This Month:

What Does It Take to Make a Holiday Meal on Deployment?

151126-N-UM507-055 NAVAL BASE KITSAP-BREMERTON, Wash. (Nov. 26, 2015) – Culinary Specialist 1st Class Leodardo Dumenden, a native of San Diego, carves turkey for USS Nimitz' (CVN 68) Thanksgiving meal. Nimitz is currently undergoing a planned incremental availability at Puget Sound Naval Shipyard and Intermediate Maintenance Facility where the ship is receiving scheduled maintenance and upgrades. (U.S. Navy photo by Mass Communication Specialist Seaman Apprentice Weston A. Mohr/Released)

This slideshow requires JavaScript.

Story by Mass Communication Specialist Seaman Emily Johnston

USS NIMITZ, Western Pacific –As the holiday season approaches, the crew aboard the aircraft carrier USS Nimitz (CVN 68) prepares to celebrate on deployment. Being away from home for the holidays can be challenging, but the Nimitz crew comes together as a family to make the holidays special and memorable.


The Sailors assigned to Nimitz’ food service division (S-2), are devoted to making life on deployment as comfortable and gratifying as possible for the upcoming Thanksgiving celebration.


Every year on Thanksgiving, every culinary specialist (CS) in the Navy, deployed or ashore, do their best to prepare a memorable holiday meal for their fellow service members to enjoy. This year, CSs aboard Nimitz will work together to make one of the largest meals for nearly 5,000 shipmates.


“Thanksgiving can only be accomplished by the hard work and dedication of 159 culinary specialists, two Marine chefs, 137 food service attendants and eight Marine mess men,” said Master Chief Culinary Specialist Stephen Boos, from Fort Lauderdale, Florida. “In total, a small army of 306 personnel dedicated to bringing a small portion of a ‘home for the holidays’ feeling to our Nimitz family.”


According to Culinary Specialist 1st Class Nora Velazquez, from Richmond, Virginia, Thanksgiving planning begins three to four months in advance.
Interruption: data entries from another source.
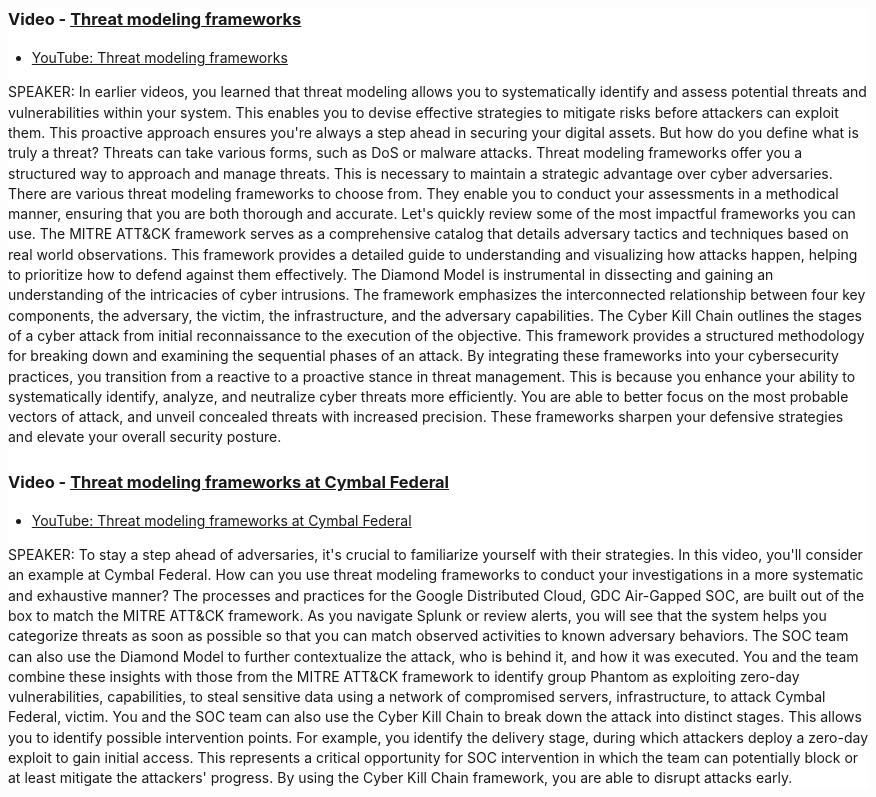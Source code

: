 ### Video - [Threat modeling frameworks](https://www.cloudskillsboost.google/course_templates/1197/video/522110)

- [YouTube: Threat modeling frameworks](https://www.youtube.com/watch?v=9rFPmQG5m50)

SPEAKER: In earlier videos, you learned that threat modeling allows you to systematically identify and assess potential threats and vulnerabilities within your system. This enables you to devise effective strategies to mitigate risks before attackers can exploit them. This proactive approach ensures you're always a step ahead in securing your digital assets. But how do you define what is truly a threat? Threats can take various forms, such as DoS or malware attacks. Threat modeling frameworks offer you a structured way to approach and manage threats. This is necessary to maintain a strategic advantage over cyber adversaries. There are various threat modeling frameworks to choose from. They enable you to conduct your assessments in a methodical manner, ensuring that you are both thorough and accurate. Let's quickly review some of the most impactful frameworks you can use. The MITRE ATT&CK framework serves as a comprehensive catalog that details adversary tactics and techniques based on real world observations. This framework provides a detailed guide to understanding and visualizing how attacks happen, helping to prioritize how to defend against them effectively. The Diamond Model is instrumental in dissecting and gaining an understanding of the intricacies of cyber intrusions. The framework emphasizes the interconnected relationship between four key components, the adversary, the victim, the infrastructure, and the adversary capabilities. The Cyber Kill Chain outlines the stages of a cyber attack from initial reconnaissance to the execution of the objective. This framework provides a structured methodology for breaking down and examining the sequential phases of an attack. By integrating these frameworks into your cybersecurity practices, you transition from a reactive to a proactive stance in threat management. This is because you enhance your ability to systematically identify, analyze, and neutralize cyber threats more efficiently. You are able to better focus on the most probable vectors of attack, and unveil concealed threats with increased precision. These frameworks sharpen your defensive strategies and elevate your overall security posture.

### Video - [Threat modeling frameworks at Cymbal Federal](https://www.cloudskillsboost.google/course_templates/1197/video/522111)

- [YouTube: Threat modeling frameworks at Cymbal Federal](https://www.youtube.com/watch?v=p2GGiY-EmxI)

SPEAKER: To stay a step ahead of adversaries, it's crucial to familiarize yourself with their strategies. In this video, you'll consider an example at Cymbal Federal. How can you use threat modeling frameworks to conduct your investigations in a more systematic and exhaustive manner? The processes and practices for the Google Distributed Cloud, GDC Air-Gapped SOC, are built out of the box to match the MITRE ATT&CK framework. As you navigate Splunk or review alerts, you will see that the system helps you categorize threats as soon as possible so that you can match observed activities to known adversary behaviors. The SOC team can also use the Diamond Model to further contextualize the attack, who is behind it, and how it was executed. You and the team combine these insights with those from the MITRE ATT&CK framework to identify group Phantom as exploiting zero-day vulnerabilities, capabilities, to steal sensitive data using a network of compromised servers, infrastructure, to attack Cymbal Federal, victim. You and the SOC team can also use the Cyber Kill Chain to break down the attack into distinct stages. This allows you to identify possible intervention points. For example, you identify the delivery stage, during which attackers deploy a zero-day exploit to gain initial access. This represents a critical opportunity for SOC intervention in which the team can potentially block or at least mitigate the attackers' progress. By using the Cyber Kill Chain framework, you are able to disrupt attacks early.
A few days prior, the food is taken out to thaw, and cooking begins the night before.


Cooking such a large meal for so many people is an all hands effort and can be very demanding, Velazquez said. Thanksgiving is one of the largest meals prepared every year, along with Christmas and the Navy’s birthday meal.


“Being in the kitchen can be really stressful,” said Chief Culinary Specialist Tasia Penaranda, form Bridgeport, Connecticut. “It’s also really fun because everyone comes together. We do our best and put our best foot forward to get the best food out to the crew. It sucks that we’re away, but for some reason the morale is always higher and everyone is always happier.”
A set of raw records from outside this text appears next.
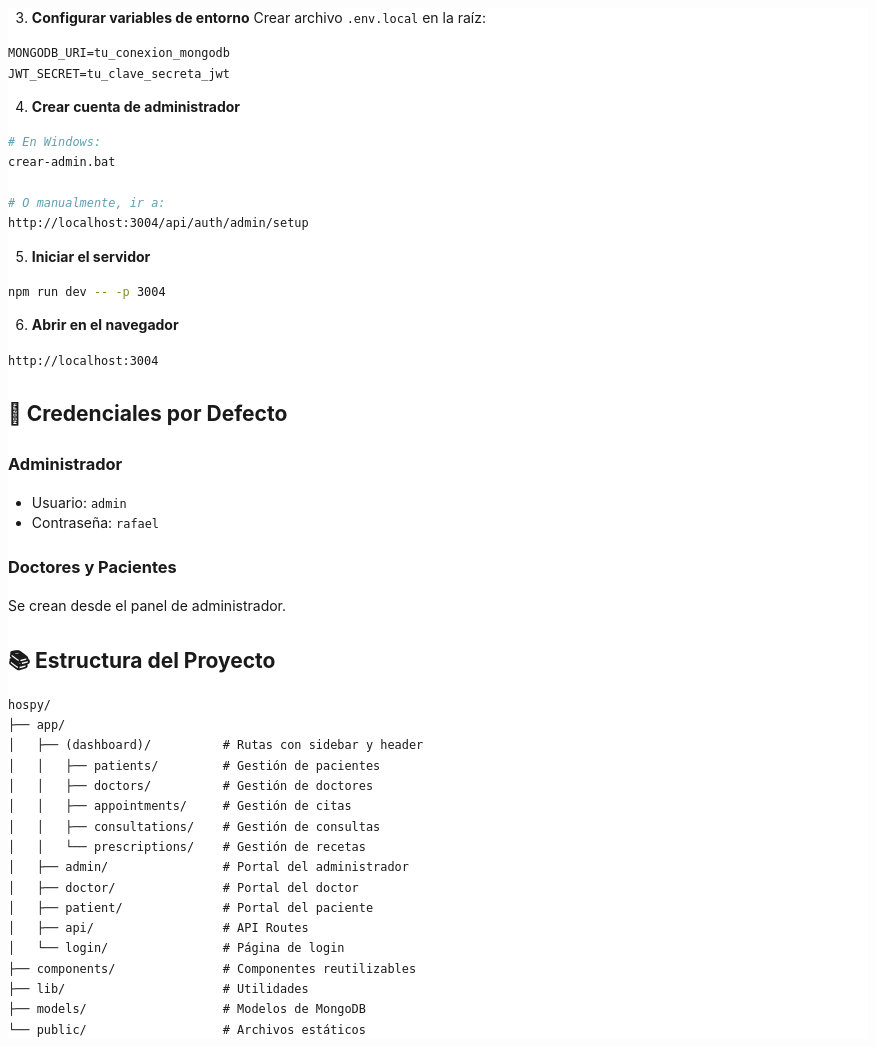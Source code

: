 3. **Configurar variables de entorno**
Crear archivo `.env.local` en la raíz:
```env
MONGODB_URI=tu_conexion_mongodb
JWT_SECRET=tu_clave_secreta_jwt
```

4. **Crear cuenta de administrador**
```bash
# En Windows:
crear-admin.bat

# O manualmente, ir a:
http://localhost:3004/api/auth/admin/setup
```

5. **Iniciar el servidor**
```bash
npm run dev -- -p 3004
```

6. **Abrir en el navegador**
```
http://localhost:3004
```

## 🔑 Credenciales por Defecto

### Administrador
- Usuario: `admin`
- Contraseña: `rafael`

### Doctores y Pacientes
Se crean desde el panel de administrador.

## 📚 Estructura del Proyecto

```
hospy/
├── app/
│   ├── (dashboard)/          # Rutas con sidebar y header
│   │   ├── patients/         # Gestión de pacientes
│   │   ├── doctors/          # Gestión de doctores
│   │   ├── appointments/     # Gestión de citas
│   │   ├── consultations/    # Gestión de consultas
│   │   └── prescriptions/    # Gestión de recetas
│   ├── admin/                # Portal del administrador
│   ├── doctor/               # Portal del doctor
│   ├── patient/              # Portal del paciente
│   ├── api/                  # API Routes
│   └── login/                # Página de login
├── components/               # Componentes reutilizables
├── lib/                      # Utilidades
├── models/                   # Modelos de MongoDB
└── public/                   # Archivos estáticos
```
For this Thanksgiving meal, the Nimitz culinary team will prepare 3,000 pounds of turkey, all of which are airlifted from the United States and given names. Each year, one turkey is saved for the blessing and decoration. This year’s special turkey’s name is Homeward Bound.


Along with the turkeys, 3,000 pounds of prime rib, 2,200 pounds of honey-baked ham, 2,500 pounds of potatoes and 4,500 pounds of sweet potatoes will be served. For dessert, there will be five types of pies: pumpkin, sweet potato, peach, cherry, apple, four types of cheesecake: lemon, tuxedo, traditional and almond, and four types of cookies: chocolate chip, white chocolate macadamia nut, peanut butter and ginger snap.


“Putting a smile on everyone’s faces and giving back to the crew is what gives us satisfaction,” said Penaranda. “The planning is easy, but execution and timing is always the hardest.”


Just as Sailors celebrate their family traditions at home, it is a Navy tradition for many Sailors to celebrate and be thankful during the holidays with their Navy family, due to being deployed, underway or on duty.


“It’s three-fold,” said Boos, when asked his favorite part about preparing holiday meals underway. “One is happiness. As a member of the food service community for over 20 years, the ability to put smiles on people’s faces, remind them of home and make deployment just a little bit easier is our ultimate goal. The second is pride. The accomplishment of this meal will be discussed for years to come. S-2 is made up of dedicated professionals that have the ability to move mountains. This will be the second year in a row that Nimitz is underway for Thanksgiving. Last is the ‘lean.’ Nothing brings us more joy than looking around the mess decks and seeing all the people leaning to one side in their chairs. The ‘I ate too much’ lean. The rubbing of the belly is key as well.”


As the Nimitz Strike Group’s 2017 deployment nears completion, the crew is thankful to spend Thanksgiving with their Navy family and thankful to each and every CS, Marine and Sailor food service attendant who work tirelessly, day in and day out.


The Nimitz Carrier Strike Group is on a regularly scheduled deployment in the 7th Fleet area of responsibility in support of maritime security operations and theater security cooperation efforts. The U.S. Pacific Fleet has patrolled the Indo-Pacific routinely for more than 70 years promoting regional security, stability and prosperity.